- _Assignment_
Having read the data, transcribe all of it without deviation.

--- Given records Enclosed Below ---

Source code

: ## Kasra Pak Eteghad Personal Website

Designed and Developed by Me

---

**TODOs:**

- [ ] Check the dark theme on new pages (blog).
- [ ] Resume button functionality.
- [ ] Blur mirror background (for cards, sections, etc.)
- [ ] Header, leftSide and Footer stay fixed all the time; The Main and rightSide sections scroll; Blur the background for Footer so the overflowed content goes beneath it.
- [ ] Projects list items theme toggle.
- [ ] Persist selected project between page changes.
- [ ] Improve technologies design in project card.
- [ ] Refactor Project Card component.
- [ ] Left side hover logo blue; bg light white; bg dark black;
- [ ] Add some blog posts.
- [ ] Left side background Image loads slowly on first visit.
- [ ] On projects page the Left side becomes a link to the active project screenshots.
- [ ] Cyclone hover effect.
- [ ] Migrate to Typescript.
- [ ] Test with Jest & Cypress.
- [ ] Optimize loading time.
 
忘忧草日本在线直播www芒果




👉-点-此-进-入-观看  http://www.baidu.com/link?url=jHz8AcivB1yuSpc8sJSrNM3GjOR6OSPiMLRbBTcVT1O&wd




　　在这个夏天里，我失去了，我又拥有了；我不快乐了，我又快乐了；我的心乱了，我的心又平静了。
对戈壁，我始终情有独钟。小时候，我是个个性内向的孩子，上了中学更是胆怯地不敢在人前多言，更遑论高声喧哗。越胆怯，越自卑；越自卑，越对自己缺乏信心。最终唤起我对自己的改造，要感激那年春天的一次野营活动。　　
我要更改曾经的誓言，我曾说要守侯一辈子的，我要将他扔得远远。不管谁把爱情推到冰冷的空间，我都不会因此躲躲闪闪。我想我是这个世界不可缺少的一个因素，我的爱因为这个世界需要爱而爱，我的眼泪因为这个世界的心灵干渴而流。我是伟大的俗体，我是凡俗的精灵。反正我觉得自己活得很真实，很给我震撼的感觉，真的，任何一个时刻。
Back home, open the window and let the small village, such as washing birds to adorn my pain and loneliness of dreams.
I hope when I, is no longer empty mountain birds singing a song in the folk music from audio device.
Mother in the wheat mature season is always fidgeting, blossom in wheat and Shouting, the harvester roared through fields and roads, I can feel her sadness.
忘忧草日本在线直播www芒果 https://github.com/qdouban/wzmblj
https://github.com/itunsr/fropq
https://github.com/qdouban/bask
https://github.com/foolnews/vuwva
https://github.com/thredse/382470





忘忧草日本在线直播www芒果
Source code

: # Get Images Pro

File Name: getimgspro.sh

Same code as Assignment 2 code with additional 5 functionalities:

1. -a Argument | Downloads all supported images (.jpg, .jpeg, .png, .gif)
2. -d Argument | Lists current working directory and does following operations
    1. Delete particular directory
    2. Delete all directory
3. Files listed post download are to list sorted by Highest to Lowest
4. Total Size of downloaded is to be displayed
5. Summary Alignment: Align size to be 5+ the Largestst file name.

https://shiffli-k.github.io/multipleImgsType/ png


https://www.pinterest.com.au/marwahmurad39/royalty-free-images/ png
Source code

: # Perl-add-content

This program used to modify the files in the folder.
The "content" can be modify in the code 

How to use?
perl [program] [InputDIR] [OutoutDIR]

--- End of Enclosed Given records ---

- _Reply_
Source code

: ## Kasra Pak Eteghad Personal Website

Designed and Developed by Me

---

**TODOs:**

- [ ] Check the dark theme on new pages (blog).
- [ ] Resume button functionality.
- [ ] Blur mirror background (for cards, sections, etc.)
- [ ] Header, leftSide and Footer stay fixed all the time; The Main and rightSide sections scroll; Blur the background for Footer so the overflowed content goes beneath it.
- [ ] Projects list items theme toggle.
- [ ] Persist selected project between page changes.
- [ ] Improve technologies design in project card.
- [ ] Refactor Project Card component.
- [ ] Left side hover logo blue; bg light white; bg dark black;
- [ ] Add some blog posts.
- [ ] Left side background Image loads slowly on first visit.
- [ ] On projects page the Left side becomes a link to the active project screenshots.
- [ ] Cyclone hover effect.
- [ ] Migrate to Typescript.
- [ ] Test with Jest & Cypress.
- [ ] Optimize loading time.
 
忘忧草日本在线直播www芒果




👉-点-此-进-入-观看  http://www.baidu.com/link?url=jHz8AcivB1yuSpc8sJSrNM3GjOR6OSPiMLRbBTcVT1O&wd




　　在这个夏天里，我失去了，我又拥有了；我不快乐了，我又快乐了；我的心乱了，我的心又平静了。
对戈壁，我始终情有独钟。小时候，我是个个性内向的孩子，上了中学更是胆怯地不敢在人前多言，更遑论高声喧哗。越胆怯，越自卑；越自卑，越对自己缺乏信心。最终唤起我对自己的改造，要感激那年春天的一次野营活动。　　
我要更改曾经的誓言，我曾说要守侯一辈子的，我要将他扔得远远。不管谁把爱情推到冰冷的空间，我都不会因此躲躲闪闪。我想我是这个世界不可缺少的一个因素，我的爱因为这个世界需要爱而爱，我的眼泪因为这个世界的心灵干渴而流。我是伟大的俗体，我是凡俗的精灵。反正我觉得自己活得很真实，很给我震撼的感觉，真的，任何一个时刻。
Back home, open the window and let the small village, such as washing birds to adorn my pain and loneliness of dreams.
I hope when I, is no longer empty mountain birds singing a song in the folk music from audio device.
Mother in the wheat mature season is always fidgeting, blossom in wheat and Shouting, the harvester roared through fields and roads, I can feel her sadness.
忘忧草日本在线直播www芒果 https://github.com/qdouban/wzmblj
https://github.com/itunsr/fropq
https://github.com/qdouban/bask
https://github.com/foolnews/vuwva
https://github.com/thredse/382470





忘忧草日本在线直播www芒果
Source code

: # Get Images Pro

File Name: getimgspro.sh

Same code as Assignment 2 code with additional 5 functionalities:

1. -a Argument | Downloads all supported images (.jpg, .jpeg, .png, .gif)
2. -d Argument | Lists current working directory and does following operations
    1. Delete particular directory
    2. Delete all directory
3. Files listed post download are to list sorted by Highest to Lowest
4. Total Size of downloaded is to be displayed
5. Summary Alignment: Align size to be 5+ the Largestst file name.

https://shiffli-k.github.io/multipleImgsType/ png


https://www.pinterest.com.au/marwahmurad39/royalty-free-images/ png
Source code

: # Perl-add-content

This program used to modify the files in the folder.
The "content" can be modify in the code 

How to use?
perl [program] [InputDIR] [OutoutDIR]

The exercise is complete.